Monday, December 27, 2004

Idle speculations

In between the more ponderous ponderings, an idle thought.

Prompted by a commentary on the radio, just now. A comparison was drawn between America in 1850, and America today. In the 1850's, America was in the grip of the 3rd "Great Awakening." Wall Street was silent at noon on weekdays, as everyone was in a prayer luncheon. Really praying, or keeping up with the Joneses is of little import to the thesis, which is that people actually took time, the last time religion was held to hold sway over public life, for something other than work. No such hiatus in the day today, of course. And that, the commentator averred, is damaging to democracy.

People, like gardens, need to lie fallow, he said (and the wisdom of work and rest centered on the life agricultural, v. the life industrial (the machine never rests unless it breaks, or runs out of fuel), is a topic to be explored further in the future). We don't allow ourselves to "lie fallow" now, which means we pay less and less attention to our democracy, among other things. Interestingly, he cast this in economic terms: he said this was costing us more than it was worth, that the cost quite literally outweighed the benefits.

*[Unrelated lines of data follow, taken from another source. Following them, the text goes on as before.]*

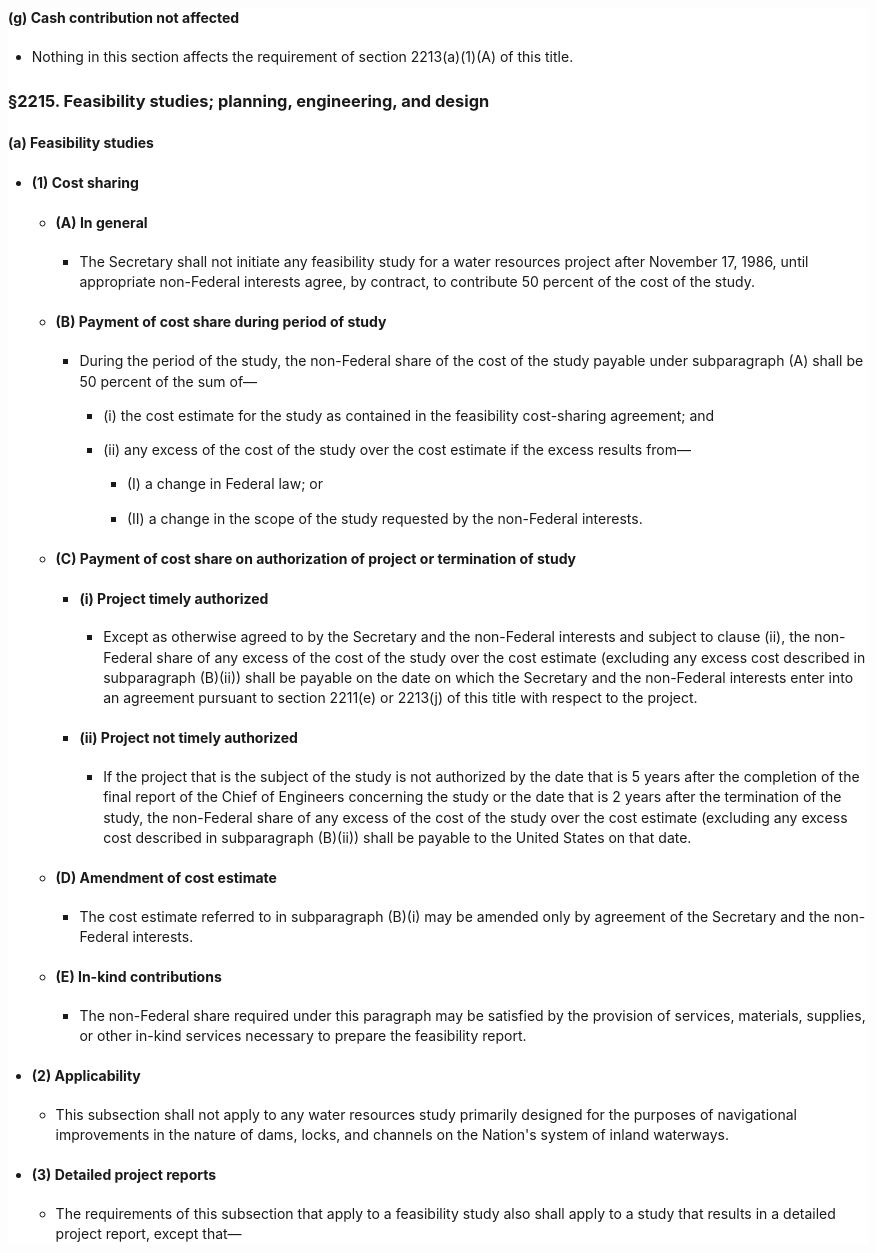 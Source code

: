 #### (g) Cash contribution not affected
* Nothing in this section affects the requirement of section 2213(a)(1)(A) of this title.

### §2215. Feasibility studies; planning, engineering, and design
#### (a) Feasibility studies
* #### (1) Cost sharing
  * #### (A) In general
    * The Secretary shall not initiate any feasibility study for a water resources project after November 17, 1986, until appropriate non-Federal interests agree, by contract, to contribute 50 percent of the cost of the study.

  * #### (B) Payment of cost share during period of study
    * During the period of the study, the non-Federal share of the cost of the study payable under subparagraph (A) shall be 50 percent of the sum of—

      * (i) the cost estimate for the study as contained in the feasibility cost-sharing agreement; and

      * (ii) any excess of the cost of the study over the cost estimate if the excess results from—

        * (I) a change in Federal law; or

        * (II) a change in the scope of the study requested by the non-Federal interests.

  * #### (C) Payment of cost share on authorization of project or termination of study
    * #### (i) Project timely authorized
      * Except as otherwise agreed to by the Secretary and the non-Federal interests and subject to clause (ii), the non-Federal share of any excess of the cost of the study over the cost estimate (excluding any excess cost described in subparagraph (B)(ii)) shall be payable on the date on which the Secretary and the non-Federal interests enter into an agreement pursuant to section 2211(e) or 2213(j) of this title with respect to the project.

    * #### (ii) Project not timely authorized
      * If the project that is the subject of the study is not authorized by the date that is 5 years after the completion of the final report of the Chief of Engineers concerning the study or the date that is 2 years after the termination of the study, the non-Federal share of any excess of the cost of the study over the cost estimate (excluding any excess cost described in subparagraph (B)(ii)) shall be payable to the United States on that date.

  * #### (D) Amendment of cost estimate
    * The cost estimate referred to in subparagraph (B)(i) may be amended only by agreement of the Secretary and the non-Federal interests.

  * #### (E) In-kind contributions
    * The non-Federal share required under this paragraph may be satisfied by the provision of services, materials, supplies, or other in-kind services necessary to prepare the feasibility report.

* #### (2) Applicability
  * This subsection shall not apply to any water resources study primarily designed for the purposes of navigational improvements in the nature of dams, locks, and channels on the Nation's system of inland waterways.

* #### (3) Detailed project reports
  * The requirements of this subsection that apply to a feasibility study also shall apply to a study that results in a detailed project report, except that—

Certainly it does spiritually: all work and no play makes Jack a psychopathic killer; at least according to Stanley Kubrick's The Shining. But what about people as political creatures? Can we consider fairness, issues of justice, issues of community, if we don't have time for them?

I must confess, much of my contemplation and the products of those contemplations, comes from long periods of unemployment or under-employment, when I was able to spend my time in other pursuits, or just chasing a thought down to its final end. One of the appeals to ministry was, and is, for me, the opportunity to think: to sit idle, and let the mind wander at play in the fields of the Lord. And to try to find ways to expand that sense of the Lord's fields to more than matters of mind. But what ways would we implement this vision? It's one thing to recognize the problem. It's quite another, to do something about it.